Models of inspection, routine service, and replacement for a serviceable one-component system
Introduction
As one of the key operational support elements of production, preventive maintenance (PM) scheduling always plays an important role in production planning and scheduling, [1], [2]. Though condition-based maintenance has become more popular in recent years, a combination of periodical and condition-based PM is always better than a single maintenance policy alone, [3], [4]. PM is often defined as the maintenance activities which are performed before the system failure in order to avoid catastrophic failure consequences. These activities include lubricating, cleaning, calibrating, inspection and preventive replacement of defective systems. Inspections can be done manually only by technicians or by using some condition monitoring devices taking relevant measurements with manual inspection if necessary. Since both types are used in this paper so we use inspection to refer manual inspections and monitoring to refer condition-based monitoring. Further, we define in this paper those non-inspection and non-replacement activities of PM as routine service (RS) to distinguish them from the inspection and replacement activities of PM.
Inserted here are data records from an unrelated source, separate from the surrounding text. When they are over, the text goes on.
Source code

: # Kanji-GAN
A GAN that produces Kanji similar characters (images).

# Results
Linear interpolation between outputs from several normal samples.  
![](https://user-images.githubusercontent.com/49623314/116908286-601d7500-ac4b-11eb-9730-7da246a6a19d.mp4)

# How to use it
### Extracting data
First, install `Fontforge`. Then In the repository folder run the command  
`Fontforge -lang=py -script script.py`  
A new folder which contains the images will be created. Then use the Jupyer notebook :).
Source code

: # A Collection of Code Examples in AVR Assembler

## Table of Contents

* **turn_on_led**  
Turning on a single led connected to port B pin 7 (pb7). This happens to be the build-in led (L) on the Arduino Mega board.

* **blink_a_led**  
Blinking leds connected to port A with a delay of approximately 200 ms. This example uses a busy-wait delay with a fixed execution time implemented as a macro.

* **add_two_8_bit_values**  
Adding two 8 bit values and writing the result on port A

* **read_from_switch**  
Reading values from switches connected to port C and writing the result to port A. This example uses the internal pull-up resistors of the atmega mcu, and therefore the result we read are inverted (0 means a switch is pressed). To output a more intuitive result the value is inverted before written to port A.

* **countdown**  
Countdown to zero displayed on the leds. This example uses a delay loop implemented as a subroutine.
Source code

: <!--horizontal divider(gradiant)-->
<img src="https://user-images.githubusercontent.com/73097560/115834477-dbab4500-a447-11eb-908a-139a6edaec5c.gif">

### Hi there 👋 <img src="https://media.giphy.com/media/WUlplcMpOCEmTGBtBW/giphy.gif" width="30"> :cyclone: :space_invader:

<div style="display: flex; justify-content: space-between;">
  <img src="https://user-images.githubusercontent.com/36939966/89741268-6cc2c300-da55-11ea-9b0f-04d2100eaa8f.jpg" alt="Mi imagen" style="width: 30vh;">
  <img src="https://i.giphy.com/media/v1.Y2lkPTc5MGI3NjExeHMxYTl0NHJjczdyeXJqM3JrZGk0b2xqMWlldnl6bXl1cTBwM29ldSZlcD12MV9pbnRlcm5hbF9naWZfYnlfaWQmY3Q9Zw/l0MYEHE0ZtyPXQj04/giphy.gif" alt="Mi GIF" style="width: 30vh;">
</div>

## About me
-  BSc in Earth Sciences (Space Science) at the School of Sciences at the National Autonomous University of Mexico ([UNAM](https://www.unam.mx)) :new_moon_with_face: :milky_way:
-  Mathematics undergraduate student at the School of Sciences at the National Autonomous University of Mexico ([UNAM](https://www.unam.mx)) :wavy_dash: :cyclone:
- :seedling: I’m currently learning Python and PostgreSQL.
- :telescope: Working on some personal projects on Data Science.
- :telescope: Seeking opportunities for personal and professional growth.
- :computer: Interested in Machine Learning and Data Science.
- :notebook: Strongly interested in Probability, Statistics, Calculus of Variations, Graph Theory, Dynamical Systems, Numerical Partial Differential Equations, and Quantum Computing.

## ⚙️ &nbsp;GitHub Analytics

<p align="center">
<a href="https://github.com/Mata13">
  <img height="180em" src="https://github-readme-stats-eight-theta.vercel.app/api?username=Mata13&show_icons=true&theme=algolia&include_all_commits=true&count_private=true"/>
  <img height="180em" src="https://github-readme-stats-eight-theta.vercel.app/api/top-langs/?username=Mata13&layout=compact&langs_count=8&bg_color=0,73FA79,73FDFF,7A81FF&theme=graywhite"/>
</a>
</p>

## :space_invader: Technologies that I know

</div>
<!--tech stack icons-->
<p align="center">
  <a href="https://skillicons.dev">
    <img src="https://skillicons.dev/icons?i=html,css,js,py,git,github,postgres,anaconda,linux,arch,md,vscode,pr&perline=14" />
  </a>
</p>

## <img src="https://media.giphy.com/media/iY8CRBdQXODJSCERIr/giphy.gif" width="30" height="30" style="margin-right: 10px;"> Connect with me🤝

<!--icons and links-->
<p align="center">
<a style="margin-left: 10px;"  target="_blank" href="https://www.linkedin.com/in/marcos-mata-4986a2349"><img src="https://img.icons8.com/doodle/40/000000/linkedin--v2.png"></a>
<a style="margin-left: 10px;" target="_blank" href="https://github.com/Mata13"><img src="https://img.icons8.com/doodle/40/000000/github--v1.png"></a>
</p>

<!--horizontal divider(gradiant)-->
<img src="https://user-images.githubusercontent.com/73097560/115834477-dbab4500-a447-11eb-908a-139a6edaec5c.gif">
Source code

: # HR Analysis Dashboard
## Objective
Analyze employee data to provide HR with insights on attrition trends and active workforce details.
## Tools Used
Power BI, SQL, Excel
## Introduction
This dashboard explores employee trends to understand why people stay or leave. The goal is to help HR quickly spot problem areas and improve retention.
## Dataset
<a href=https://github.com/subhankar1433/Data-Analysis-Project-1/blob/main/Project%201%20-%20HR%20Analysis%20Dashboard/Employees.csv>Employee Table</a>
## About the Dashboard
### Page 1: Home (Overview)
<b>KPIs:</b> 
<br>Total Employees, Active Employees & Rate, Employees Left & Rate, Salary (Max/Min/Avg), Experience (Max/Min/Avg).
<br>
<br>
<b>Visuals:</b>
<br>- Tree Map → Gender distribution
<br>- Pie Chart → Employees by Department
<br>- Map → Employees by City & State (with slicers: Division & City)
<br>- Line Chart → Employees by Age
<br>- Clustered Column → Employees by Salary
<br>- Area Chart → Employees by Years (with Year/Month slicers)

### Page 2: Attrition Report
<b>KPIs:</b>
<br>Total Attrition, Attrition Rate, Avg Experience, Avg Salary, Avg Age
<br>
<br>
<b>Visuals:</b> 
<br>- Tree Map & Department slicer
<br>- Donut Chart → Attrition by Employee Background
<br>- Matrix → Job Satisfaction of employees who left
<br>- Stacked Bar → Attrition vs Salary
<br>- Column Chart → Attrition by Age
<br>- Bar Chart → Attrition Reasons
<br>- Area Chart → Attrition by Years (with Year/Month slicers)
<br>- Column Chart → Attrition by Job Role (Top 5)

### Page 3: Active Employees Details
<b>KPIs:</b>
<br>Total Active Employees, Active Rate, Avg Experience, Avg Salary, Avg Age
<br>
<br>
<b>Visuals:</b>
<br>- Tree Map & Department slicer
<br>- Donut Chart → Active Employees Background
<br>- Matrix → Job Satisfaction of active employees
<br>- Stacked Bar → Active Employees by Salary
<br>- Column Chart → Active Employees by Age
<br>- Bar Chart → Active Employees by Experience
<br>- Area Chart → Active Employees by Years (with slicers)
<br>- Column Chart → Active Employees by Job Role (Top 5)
For any PM program, inspection is always a necessary activity, as it provides information on the status of the system checked to facilitate the determination and execution of repair and replacement decisions. However, there have been very few papers in literature that addressed the RS activities of PM. A typical example is a car service where a 72-point inspection and the change of oil and filters (RS activities) are performed along with any repair or replacement of defective systems.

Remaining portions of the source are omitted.